Editor in Chief, Kazushiro Tamiya
Under the Trans-Pacific Partnership free-trade talks, member nations are supposed to liberalize 95 percent of the tariff lines. Japan will not be able to achieve this target unless it liberalizes a part of the five key farm items. In addition to this, the government will largely reduce tariffs, including cutting import duty on beef to 9 percent over 15 years, establish special import quotas for rice and dairy products and abolish tariffs on other items, all of which represent unprecedented levels of market liberalization. The deal poses a great risk of considerably weakening the nation’s foundation for agricultural production and food security.
If you compare the TPP agreement to besieging of a castle, it is like filling up an outer moat and then cutting off the supply of food. In 2010, after the Japanese government expressed its intention to join the TPP negotiations, American agricultural organizations which had been indifferent to the scheme suddenly showed strong interest in the talks, according to Japanese government sources. And they cunningly took everything they can get, never letting chances slip by. Prime Minister Shinzo Abe stressed the government has achieved the “best possible outcomes in line with the national interest,” but it is said that the U.S. negotiators have managed, at a relatively early stage, to win drastic cuts in beef and pork tariffs from Japan.
In addition to the receding defense lines, the expected reduction in tariff revenues would become a threat to sustainable agriculture. Not only the tariff revenues from beef imports which have been used to support cattle breeders, but also the government’s markup on imported wheat which has been used to assist domestic wheat production will be cut by 45 percent.
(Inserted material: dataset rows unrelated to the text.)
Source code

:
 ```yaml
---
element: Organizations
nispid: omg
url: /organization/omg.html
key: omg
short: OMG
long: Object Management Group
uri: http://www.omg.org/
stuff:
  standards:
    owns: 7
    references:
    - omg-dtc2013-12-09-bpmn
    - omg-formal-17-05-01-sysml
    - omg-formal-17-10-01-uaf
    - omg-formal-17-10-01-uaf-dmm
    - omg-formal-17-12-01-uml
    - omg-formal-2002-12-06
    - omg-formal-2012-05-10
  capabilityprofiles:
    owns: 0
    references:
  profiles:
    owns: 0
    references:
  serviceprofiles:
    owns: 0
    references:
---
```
Such policies would not encourage farmers to try to sell their products in overseas markets, but rather could force many of them to give up their business.
The government will start discussing measures to minimize the negative impact of the TPP agreement on domestic farmers. However, we should not expect much from the Abe administration. Much of the administration’s farm policies are decided by the government’s advisory panel, whose members are mostly representatives of business circles who were not assigned to the post through elections. We must be careful not to be taken up by the propaganda which underestimates the negative consequences of the TPP agreement while overplaying its merits.
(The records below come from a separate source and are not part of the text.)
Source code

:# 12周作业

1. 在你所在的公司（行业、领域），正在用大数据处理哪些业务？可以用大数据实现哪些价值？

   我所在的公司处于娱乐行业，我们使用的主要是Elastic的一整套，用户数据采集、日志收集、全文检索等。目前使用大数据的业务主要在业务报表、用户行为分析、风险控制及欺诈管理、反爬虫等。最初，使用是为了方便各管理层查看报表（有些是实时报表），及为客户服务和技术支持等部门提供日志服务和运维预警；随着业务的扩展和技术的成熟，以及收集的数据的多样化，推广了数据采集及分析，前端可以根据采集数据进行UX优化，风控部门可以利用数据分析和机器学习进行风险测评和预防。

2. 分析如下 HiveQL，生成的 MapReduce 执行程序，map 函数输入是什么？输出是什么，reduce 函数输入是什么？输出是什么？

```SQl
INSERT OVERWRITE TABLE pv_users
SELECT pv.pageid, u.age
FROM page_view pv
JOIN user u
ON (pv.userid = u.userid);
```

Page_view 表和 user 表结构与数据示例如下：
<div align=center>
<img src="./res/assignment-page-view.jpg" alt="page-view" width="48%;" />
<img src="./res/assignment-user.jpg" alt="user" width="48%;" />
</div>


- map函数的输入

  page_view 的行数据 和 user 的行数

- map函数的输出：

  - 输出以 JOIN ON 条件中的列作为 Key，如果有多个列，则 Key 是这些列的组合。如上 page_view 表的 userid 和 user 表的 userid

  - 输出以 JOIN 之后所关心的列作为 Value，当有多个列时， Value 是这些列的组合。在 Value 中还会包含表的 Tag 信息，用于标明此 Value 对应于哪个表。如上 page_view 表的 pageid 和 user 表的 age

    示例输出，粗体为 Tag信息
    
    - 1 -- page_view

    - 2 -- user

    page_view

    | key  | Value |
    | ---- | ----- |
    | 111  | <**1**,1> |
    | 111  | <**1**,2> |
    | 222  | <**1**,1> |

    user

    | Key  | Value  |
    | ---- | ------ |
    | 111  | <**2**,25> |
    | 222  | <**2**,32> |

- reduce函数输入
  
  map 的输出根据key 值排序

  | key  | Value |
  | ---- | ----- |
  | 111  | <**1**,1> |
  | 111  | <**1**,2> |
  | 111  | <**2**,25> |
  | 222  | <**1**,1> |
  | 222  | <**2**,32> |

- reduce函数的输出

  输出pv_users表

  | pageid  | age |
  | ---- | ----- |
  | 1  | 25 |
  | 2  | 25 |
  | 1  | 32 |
There is a possibility that the government conduct a drastic structural reform under the unrealistic slogan of realizing proactive agriculture. Narrowing down those who are subject to assistance measures, cutting agriculture-related budgets, reducing government intervention and allowing private enterprises to obtain farmlands — all these steps mean nothing but the Shock Doctrine, or the so-called disaster capitalism where political leaders try to push through controversial neo-liberalistic policies while the public is too distracted by the TPP’s threat to food safety to mount an effective resistance.
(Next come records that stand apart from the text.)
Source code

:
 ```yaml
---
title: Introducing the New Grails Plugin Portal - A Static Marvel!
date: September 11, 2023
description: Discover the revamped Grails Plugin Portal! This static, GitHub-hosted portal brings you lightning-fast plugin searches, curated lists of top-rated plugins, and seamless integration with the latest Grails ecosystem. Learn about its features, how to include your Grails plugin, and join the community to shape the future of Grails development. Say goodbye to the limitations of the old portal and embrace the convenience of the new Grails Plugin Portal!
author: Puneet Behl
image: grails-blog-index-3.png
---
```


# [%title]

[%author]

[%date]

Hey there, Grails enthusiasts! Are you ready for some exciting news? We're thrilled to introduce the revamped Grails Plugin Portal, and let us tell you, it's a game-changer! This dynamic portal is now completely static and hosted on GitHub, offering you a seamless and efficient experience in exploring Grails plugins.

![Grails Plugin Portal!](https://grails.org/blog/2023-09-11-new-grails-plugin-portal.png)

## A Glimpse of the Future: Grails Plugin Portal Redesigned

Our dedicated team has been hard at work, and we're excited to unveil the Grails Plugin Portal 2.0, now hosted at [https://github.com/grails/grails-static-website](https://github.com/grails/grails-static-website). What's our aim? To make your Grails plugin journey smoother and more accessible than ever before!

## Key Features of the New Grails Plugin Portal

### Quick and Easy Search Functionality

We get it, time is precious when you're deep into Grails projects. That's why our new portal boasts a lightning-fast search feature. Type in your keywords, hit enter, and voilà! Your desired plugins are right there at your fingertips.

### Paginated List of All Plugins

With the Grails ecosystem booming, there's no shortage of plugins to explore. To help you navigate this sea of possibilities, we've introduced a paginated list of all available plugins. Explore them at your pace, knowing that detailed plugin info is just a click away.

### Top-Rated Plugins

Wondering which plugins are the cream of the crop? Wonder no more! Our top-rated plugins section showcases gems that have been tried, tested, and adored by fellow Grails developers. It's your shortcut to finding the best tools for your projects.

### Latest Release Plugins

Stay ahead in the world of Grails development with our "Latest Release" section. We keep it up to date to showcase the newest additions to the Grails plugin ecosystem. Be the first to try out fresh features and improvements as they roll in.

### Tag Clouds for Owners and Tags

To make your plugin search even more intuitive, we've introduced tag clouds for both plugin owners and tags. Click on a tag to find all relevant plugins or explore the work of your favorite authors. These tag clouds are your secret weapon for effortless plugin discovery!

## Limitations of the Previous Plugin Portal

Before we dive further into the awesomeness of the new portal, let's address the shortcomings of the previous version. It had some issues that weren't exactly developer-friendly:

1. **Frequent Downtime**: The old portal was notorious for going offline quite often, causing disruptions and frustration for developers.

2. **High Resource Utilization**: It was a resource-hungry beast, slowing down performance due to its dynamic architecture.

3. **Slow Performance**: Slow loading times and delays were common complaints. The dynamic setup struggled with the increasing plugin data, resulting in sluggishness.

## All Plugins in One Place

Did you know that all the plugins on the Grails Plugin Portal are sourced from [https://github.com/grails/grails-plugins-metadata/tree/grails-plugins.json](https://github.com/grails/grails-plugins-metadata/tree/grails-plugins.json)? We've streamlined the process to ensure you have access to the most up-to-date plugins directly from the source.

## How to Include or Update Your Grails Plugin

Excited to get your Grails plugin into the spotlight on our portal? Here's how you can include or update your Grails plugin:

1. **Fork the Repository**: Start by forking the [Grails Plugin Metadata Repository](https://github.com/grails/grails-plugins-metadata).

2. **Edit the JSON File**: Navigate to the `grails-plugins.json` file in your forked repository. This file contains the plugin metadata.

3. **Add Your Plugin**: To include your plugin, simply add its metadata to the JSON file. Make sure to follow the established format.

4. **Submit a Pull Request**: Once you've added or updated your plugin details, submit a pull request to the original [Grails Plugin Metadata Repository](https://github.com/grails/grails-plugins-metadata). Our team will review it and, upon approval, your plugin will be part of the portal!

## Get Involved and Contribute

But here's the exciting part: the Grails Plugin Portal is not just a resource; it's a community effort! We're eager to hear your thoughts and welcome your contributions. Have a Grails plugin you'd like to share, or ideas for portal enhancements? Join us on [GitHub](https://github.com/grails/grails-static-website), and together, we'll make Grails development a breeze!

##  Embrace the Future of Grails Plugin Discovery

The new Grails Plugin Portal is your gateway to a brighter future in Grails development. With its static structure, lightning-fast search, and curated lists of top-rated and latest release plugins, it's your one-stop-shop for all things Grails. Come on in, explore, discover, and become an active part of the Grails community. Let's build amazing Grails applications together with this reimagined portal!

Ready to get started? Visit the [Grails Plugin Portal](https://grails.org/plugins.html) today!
Lawmakers who voted for the Diet resolutions which pledge to protect key farm products bear a grave obligation to keep the promise. They had been left out in the cold while the government negotiated the TPP agreement, but from now on, it is their task to fight to protect the nation’s agriculture. The same thing can be said about the Ministry of Agriculture, Forestry and Fisheries. We strongly hope they will start discussing the measures not from the viewpoint of the prime minister’s office, but for the sake of farmers.